Using Parrot Security OS is probably about the same as any other Linux distribution. Like other security distributions it’s based on Debian. This makes it perfect for testing, as you won’t need to worry about your software breaking or anything like that.
You’ll be able to choose from a few of the major desktop environments: Gnome, XFCE4, KDE, Cinnamon, Mate and LXDE. Overall, it’s standard (on the surface, anyway). It loads up fast, and as far as the security tools are concerned, they’re mostly what you’d expect when you install something like this.
I say that Parrot is standard on the surface because underneath it’s “cloud oriented.” The cloud components of this distribution include a Parrot Cloud Controller, a Parrot VPS service, and even a custom installation script for a Debian VPS. Suffice it to say you won’t find that sort of thing on other security distributions.
Features include digital forensics tools and cryptographic tools such as “custom” anti-forensic tools, support for various encryption tools, etc. Everything is anonymity-focused with TOR and DNS anonymization.
Installing Parrot Security OS is a bit of a to-do and certainly not something someone who is looking to fool around with security and penetration testing should try. It’s a fairly competent distribution. The installation itself is based on similar ncurses interfaces of past Linux distributions.
That being said, there is an automated installation option. It’ll go through and get everything working on its own. However, it’s recommended that you don’t use this option, as you won’t really understand the configurations of the things you’re using.
When going through the installation itself, you’ll be asked to set up your root password, username, host-name, domain, selecting your desktop environment, and which security tools you wish to install. It’s convenient if you’re using Parrot for a special reason and only require certain software.
Once you’ve finally selected the software you’re looking to install, the installer will ask you to configure said software. For example, if you’ve selected “Parrot Standard Tools,” you’ll be asked to set up Wireshark, Mac address tools, and so on.
What makes Parrot Security OS special?
Parrot really shines where other security distributions might not. For starters, since you’re not getting a traditional live-like installation, with everything already there you’ll be more inclined to learn how things work, what you’ll need, etc.
Note: Parrot Security OS does offer a live disk but not as its main download.
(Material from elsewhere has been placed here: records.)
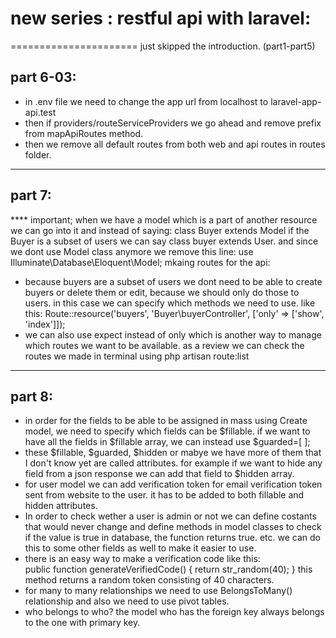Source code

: # new series : restful api with laravel:
======================
just skipped the introduction. (part1-part5)
## part 6-03:
- in .env file we need to change the app url from localhost to laravel-app-api.test
- then if providers/routeServiceProviders we go ahead and remove prefix from mapApiRoutes method.
- then we remove all default routes from both web and api routes in routes folder.

----
## part 7:
**** important;  when we have a model which is a part of another resource we can go into it and instead of saying:  class Buyer extends Model  if the Buyer is a subset of users we can say class buyer extends User. and since we dont use Model class anymore we remove this line: use Illuminate\Database\Eloquent\Model;
 mkaing routes for the api:
- because buyers are a subset of users we dont need to be able to create buyers or delete them or edit, because we should only do those to users.
in this case we can specify which methods we need to use. like this:  Route::resource('buyers', 'Buyer\buyerController', ['only' => ['show', 'index']]);
- we can also use expect instead of only which is another way to manage which routes we want to be available.
as a review we can check the routes we made in terminal using php artisan route:list
---
## part 8:
- in order for the fields to be able to be assigned in mass using Create model, we need to specify which fields can be $fillable. if we want to have all the fields in $fillable array, we can instead use $guarded=[ ];
- these $fillable, $guarded, $hidden or mabye we have more of them that I don't know yet are called attributes. for example if we want to hide any field from a json response we can add that field to $hidden array.
- for user model we can add verification token for email verification token sent from website to the user. it has to be added to both fillable and hidden attributes.
- In order to check wether a user is admin or not we can define costants that would never change and define methods in model classes to check if the value is true in database, the function returns true. etc. we can do this to some other fields as well to make it easier to use.
- there is an easy way to make a verification code like this:  
public function generateVerifiedCode()
    {
        return str_random(40);
    }
this method returns a random token consisting of 40 characters.
- for many to many relationships we need to use BelongsToMany() relationship and also we need to use pivot tables.
- who belongs to who? the model who has the foreign key always belongs to the one with primary key.
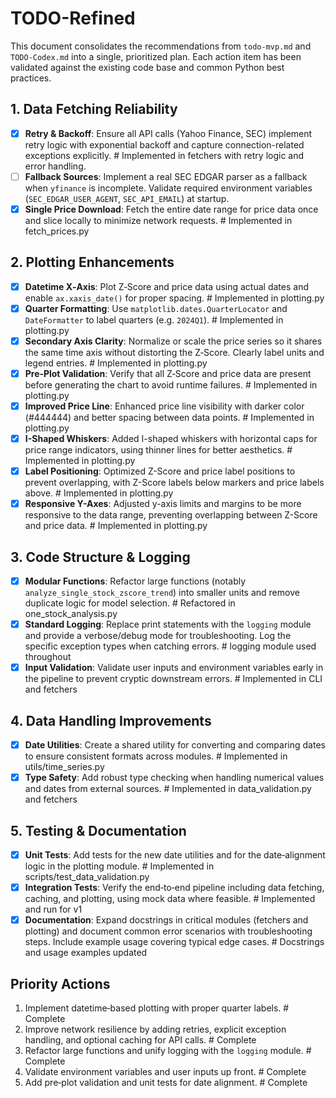 # TODO-Refined

This document consolidates the recommendations from `todo-mvp.md` and `TODO-Codex.md` into a single, prioritized plan. Each action item has been validated against the existing code base and common Python best practices.

## 1. Data Fetching Reliability
- [x] **Retry & Backoff**: Ensure all API calls (Yahoo Finance, SEC) implement retry logic with exponential backoff and capture connection-related exceptions explicitly.  # Implemented in fetchers with retry logic and error handling.
- [ ] **Fallback Sources**: Implement a real SEC EDGAR parser as a fallback when `yfinance` is incomplete. Validate required environment variables (`SEC_EDGAR_USER_AGENT`, `SEC_API_EMAIL`) at startup.
- [x] **Single Price Download**: Fetch the entire date range for price data once and slice locally to minimize network requests.  # Implemented in fetch_prices.py

## 2. Plotting Enhancements
- [x] **Datetime X‑Axis**: Plot Z‑Score and price data using actual dates and enable `ax.xaxis_date()` for proper spacing.  # Implemented in plotting.py
- [x] **Quarter Formatting**: Use `matplotlib.dates.QuarterLocator` and `DateFormatter` to label quarters (e.g. `2024Q1`).  # Implemented in plotting.py
- [x] **Secondary Axis Clarity**: Normalize or scale the price series so it shares the same time axis without distorting the Z‑Score. Clearly label units and legend entries.  # Implemented in plotting.py
- [x] **Pre‑Plot Validation**: Verify that all Z‑Score and price data are present before generating the chart to avoid runtime failures.  # Implemented in plotting.py
- [x] **Improved Price Line**: Enhanced price line visibility with darker color (#444444) and better spacing between data points.  # Implemented in plotting.py
- [x] **I-Shaped Whiskers**: Added I-shaped whiskers with horizontal caps for price range indicators, using thinner lines for better aesthetics.  # Implemented in plotting.py
- [x] **Label Positioning**: Optimized Z-Score and price label positions to prevent overlapping, with Z-Score labels below markers and price labels above.  # Implemented in plotting.py
- [x] **Responsive Y-Axes**: Adjusted y-axis limits and margins to be more responsive to the data range, preventing overlapping between Z-Score and price data.  # Implemented in plotting.py

## 3. Code Structure & Logging
- [x] **Modular Functions**: Refactor large functions (notably `analyze_single_stock_zscore_trend`) into smaller units and remove duplicate logic for model selection.  # Refactored in one_stock_analysis.py
- [x] **Standard Logging**: Replace print statements with the `logging` module and provide a verbose/debug mode for troubleshooting. Log the specific exception types when catching errors.  # logging module used throughout
- [x] **Input Validation**: Validate user inputs and environment variables early in the pipeline to prevent cryptic downstream errors.  # Implemented in CLI and fetchers

## 4. Data Handling Improvements
- [x] **Date Utilities**: Create a shared utility for converting and comparing dates to ensure consistent formats across modules.  # Implemented in utils/time_series.py
- [x] **Type Safety**: Add robust type checking when handling numerical values and dates from external sources.  # Implemented in data_validation.py and fetchers

## 5. Testing & Documentation
- [x] **Unit Tests**: Add tests for the new date utilities and for the date‑alignment logic in the plotting module.  # Implemented in scripts/test_data_validation.py
- [x] **Integration Tests**: Verify the end‑to‑end pipeline including data fetching, caching, and plotting, using mock data where feasible.  # Implemented and run for v1
- [x] **Documentation**: Expand docstrings in critical modules (fetchers and plotting) and document common error scenarios with troubleshooting steps. Include example usage covering typical edge cases.  # Docstrings and usage examples updated

## Priority Actions
1. Implement datetime‑based plotting with proper quarter labels.  # Complete
2. Improve network resilience by adding retries, explicit exception handling, and optional caching for API calls.  # Complete
3. Refactor large functions and unify logging with the `logging` module.  # Complete
4. Validate environment variables and user inputs up front.  # Complete
5. Add pre‑plot validation and unit tests for date alignment.  # Complete
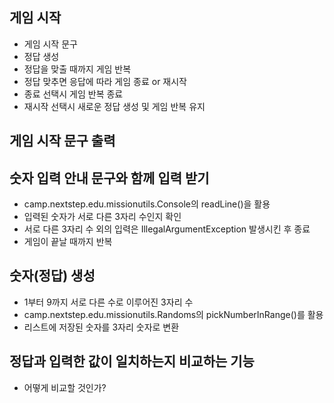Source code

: ## 게임 시작
- 게임 시작 문구
- 정답 생성
- 정답을 맞출 때까지 게임 반복
- 정답 맞추면 응답에 따라 게임 종료 or 재시작
- 종료 선택시 게임 반복 종료
- 재시작 선택시 새로운 정답 생성 및 게임 반복 유지

## 게임 시작 문구 출력

## 숫자 입력 안내 문구와 함께 입력 받기

- camp.nextstep.edu.missionutils.Console의 readLine()을 활용
- 입력된 숫자가 서로 다른 3자리 수인지 확인
- 서로 다른 3자리 수 외의 입력은 IllegalArgumentException 발생시킨 후 종료
- 게임이 끝날 때까지 반복


## 숫자(정답) 생성

- 1부터 9까지 서로 다른 수로 이루어진 3자리 수
- camp.nextstep.edu.missionutils.Randoms의 pickNumberInRange()를 활용
- 리스트에 저장된 숫자를 3자리 숫자로 변환

## 정답과 입력한 값이 일치하는지 비교하는 기능

- 어떻게 비교할 것인가?

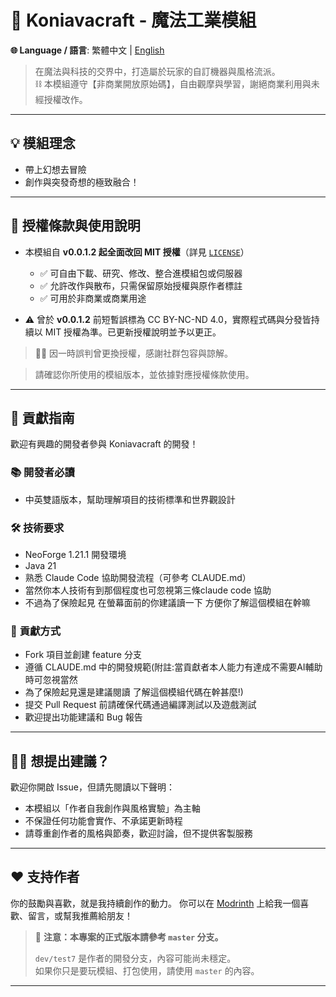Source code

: # 🌌 Koniavacraft - 魔法工業模組

**🌐 Language / 語言**: 繁體中文 | [English](./README_EN.md)

> 在魔法與科技的交界中，打造屬於玩家的自訂機器與風格流派。  
> ⛓️ 本模組遵守【非商業開放原始碼】，自由觀摩與學習，謝絕商業利用與未經授權改作。

---

## 💡 模組理念

- 帶上幻想去冒險
- 創作與突發奇想的極致融合！

---


## 📜 授權條款與使用說明

- 本模組自 **v0.0.1.2 起全面改回 MIT 授權**（詳見 [`LICENSE`](./LICENSE)）
  - ✅ 可自由下載、研究、修改、整合進模組包或伺服器
  - ✅ 允許改作與散布，只需保留原始授權與原作者標註
  - ✅ 可用於非商業或商業用途

- ⚠️ 曾於 **v0.0.1.2** 前短暫誤標為 CC BY-NC-ND 4.0，實際程式碼與分發皆持續以 MIT 授權為準。已更新授權說明並予以更正。


> 🙇‍♀️ 因一時誤判曾更換授權，感謝社群包容與諒解。

> 請確認你所使用的模組版本，並依據對應授權條款使用。

---

## 🤝 貢獻指南

歡迎有興趣的開發者參與 Koniavacraft 的開發！

### 📚 **開發者必讀**
- 中英雙語版本，幫助理解項目的技術標準和世界觀設計

### 🛠️ **技術要求**
- NeoForge 1.21.1 開發環境
- Java 21
- 熟悉 Claude Code 協助開發流程（可參考 CLAUDE.md）
- 當然你本人技術有到那個程度也可忽視第三條claude code 協助
- 不過為了保險起見 在螢幕面前的你建議讀一下 方便你了解這個模組在幹嘛

### 🎯 **貢獻方式**
- Fork 項目並創建 feature 分支
- 遵循 CLAUDE.md 中的開發規範(附註:當貢獻者本人能力有達成不需要AI輔助時可忽視當然
- 為了保險起見還是建議閱讀 了解這個模組代碼在幹甚麼!)
- 提交 Pull Request 前請確保代碼通過編譯測試以及遊戲測試
- 歡迎提出功能建議和 Bug 報告

---

## 🙋‍♀️ 想提出建議？

歡迎你開啟 Issue，但請先閱讀以下聲明：

- 本模組以「作者自我創作與風格實驗」為主軸
- 不保證任何功能會實作、不承諾更新時程
- 請尊重創作者的風格與節奏，歡迎討論，但不提供客製服務

---

## ❤️ 支持作者

你的鼓勵與喜歡，就是我持續創作的動力。
你可以在 [Modrinth](https://modrinth.com/mod/magical-industry) 上給我一個喜歡、留言，或幫我推薦給朋友！
> 📢 **注意：本專案的正式版本請參考 `master` 分支。**
>
> `dev/test7` 是作者的開發分支，內容可能尚未穩定。  
> 如果你只是要玩模組、打包使用，請使用 `master` 的內容。

---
Lots of pen-testing distros exist, and some even have non-live installers. However, some just stack a whole lot of tools on top – they don’t explain them, and you’re left to figure it out on your own. Parrot’s choice to have you select them and even configure some of them during the setup process is insanely useful.
Another thing of interest: Parrot doesn’t seem to be just a desktop pen-testing, security distribution. In the installation menu you have the ability to install some server tools (web server, email server, etc.).
Parrot Security OS might not be the first security distribution to exist. It’s pretty generic when you get it going, what with all the standard tools you get. With all that being said, it really gets going with the interesting “cloud concept.” Having a server edition of a penetration-testing distribution could prove fruitful, as a lot of security vulnerabilities can happen outside of the desktop space.
All and all, Parrot Security OS takes a lot of what you’d expect and combines it with some new and interesting features and ideas. If you’re into security, or maybe you’re looking to get into something like this, consider checking out this distribution. You won’t be disappointed.